# EXCERPTED DATA
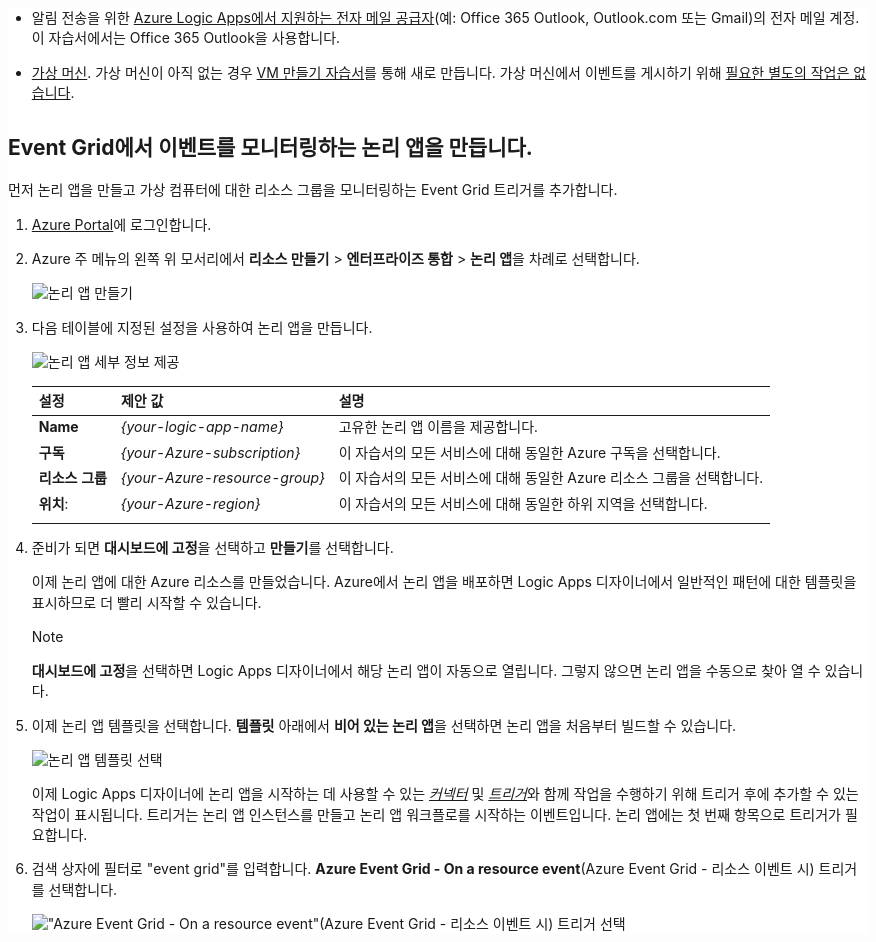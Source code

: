 * 알림 전송을 위한 [Azure Logic Apps에서 지원하는 전자 메일 공급자](../connectors/apis-list.md)(예: Office 365 Outlook, Outlook.com 또는 Gmail)의 전자 메일 계정. 이 자습서에서는 Office 365 Outlook을 사용합니다.

* [가상 머신](https://azure.microsoft.com/services/virtual-machines). 가상 머신이 아직 없는 경우 [VM 만들기 자습서](https://docs.microsoft.com/azure/virtual-machines/)를 통해 새로 만듭니다. 가상 머신에서 이벤트를 게시하기 위해 [필요한 별도의 작업은 없습니다](../event-grid/overview.md).

## <a name="create-a-logic-app-that-monitors-events-from-an-event-grid"></a>Event Grid에서 이벤트를 모니터링하는 논리 앱을 만듭니다.

먼저 논리 앱을 만들고 가상 컴퓨터에 대한 리소스 그룹을 모니터링하는 Event Grid 트리거를 추가합니다. 

1. [Azure Portal](https://portal.azure.com)에 로그인합니다. 

2. Azure 주 메뉴의 왼쪽 위 모서리에서 **리소스 만들기** > **엔터프라이즈 통합** > **논리 앱**을 차례로 선택합니다.

   ![논리 앱 만들기](./media/monitor-virtual-machine-changes-event-grid-logic-app/azure-portal-create-logic-app.png)

3. 다음 테이블에 지정된 설정을 사용하여 논리 앱을 만듭니다.

   ![논리 앱 세부 정보 제공](./media/monitor-virtual-machine-changes-event-grid-logic-app/create-logic-app-for-event-grid.png)

   | 설정 | 제안 값 | 설명 | 
   | ------- | --------------- | ----------- | 
   | **Name** | *{your-logic-app-name}* | 고유한 논리 앱 이름을 제공합니다. | 
   | **구독** | *{your-Azure-subscription}* | 이 자습서의 모든 서비스에 대해 동일한 Azure 구독을 선택합니다. | 
   | **리소스 그룹** | *{your-Azure-resource-group}* | 이 자습서의 모든 서비스에 대해 동일한 Azure 리소스 그룹을 선택합니다. | 
   | **위치**: | *{your-Azure-region}* | 이 자습서의 모든 서비스에 대해 동일한 하위 지역을 선택합니다. | 
   | | | 

4. 준비가 되면 **대시보드에 고정**을 선택하고 **만들기**를 선택합니다.

   이제 논리 앱에 대한 Azure 리소스를 만들었습니다. 
   Azure에서 논리 앱을 배포하면 Logic Apps 디자이너에서 일반적인 패턴에 대한 템플릿을 표시하므로 더 빨리 시작할 수 있습니다.

   > [!NOTE] 
   > **대시보드에 고정**을 선택하면 Logic Apps 디자이너에서 해당 논리 앱이 자동으로 열립니다. 그렇지 않으면 논리 앱을 수동으로 찾아 열 수 있습니다.

5. 이제 논리 앱 템플릿을 선택합니다. **템플릿** 아래에서 **비어 있는 논리 앱**을 선택하면 논리 앱을 처음부터 빌드할 수 있습니다.

   ![논리 앱 템플릿 선택](./media/monitor-virtual-machine-changes-event-grid-logic-app/choose-logic-app-template.png)

   이제 Logic Apps 디자이너에 논리 앱을 시작하는 데 사용할 수 있는 [*커넥터*](../connectors/apis-list.md) 및 [*트리거*](../logic-apps/logic-apps-overview.md#logic-app-concepts)와 함께 작업을 수행하기 위해 트리거 후에 추가할 수 있는 작업이 표시됩니다. 트리거는 논리 앱 인스턴스를 만들고 논리 앱 워크플로를 시작하는 이벤트입니다. 
   논리 앱에는 첫 번째 항목으로 트리거가 필요합니다.

6. 검색 상자에 필터로 "event grid"를 입력합니다. **Azure Event Grid - On a resource event**(Azure Event Grid - 리소스 이벤트 시) 트리거를 선택합니다.

   !["Azure Event Grid - On a resource event"(Azure Event Grid - 리소스 이벤트 시) 트리거 선택](./media/monitor-virtual-machine-changes-event-grid-logic-app/logic-app-event-grid-trigger.png)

# WHAT YOU WILL DO
Go through the listing above and find each line containing the string "있습니다"; copy those lines.

# ANSWER
   Azure에서 논리 앱을 배포하면 Logic Apps 디자이너에서 일반적인 패턴에 대한 템플릿을 표시하므로 더 빨리 시작할 수 있습니다.
   > **대시보드에 고정**을 선택하면 Logic Apps 디자이너에서 해당 논리 앱이 자동으로 열립니다. 그렇지 않으면 논리 앱을 수동으로 찾아 열 수 있습니다.
5. 이제 논리 앱 템플릿을 선택합니다. **템플릿** 아래에서 **비어 있는 논리 앱**을 선택하면 논리 앱을 처음부터 빌드할 수 있습니다.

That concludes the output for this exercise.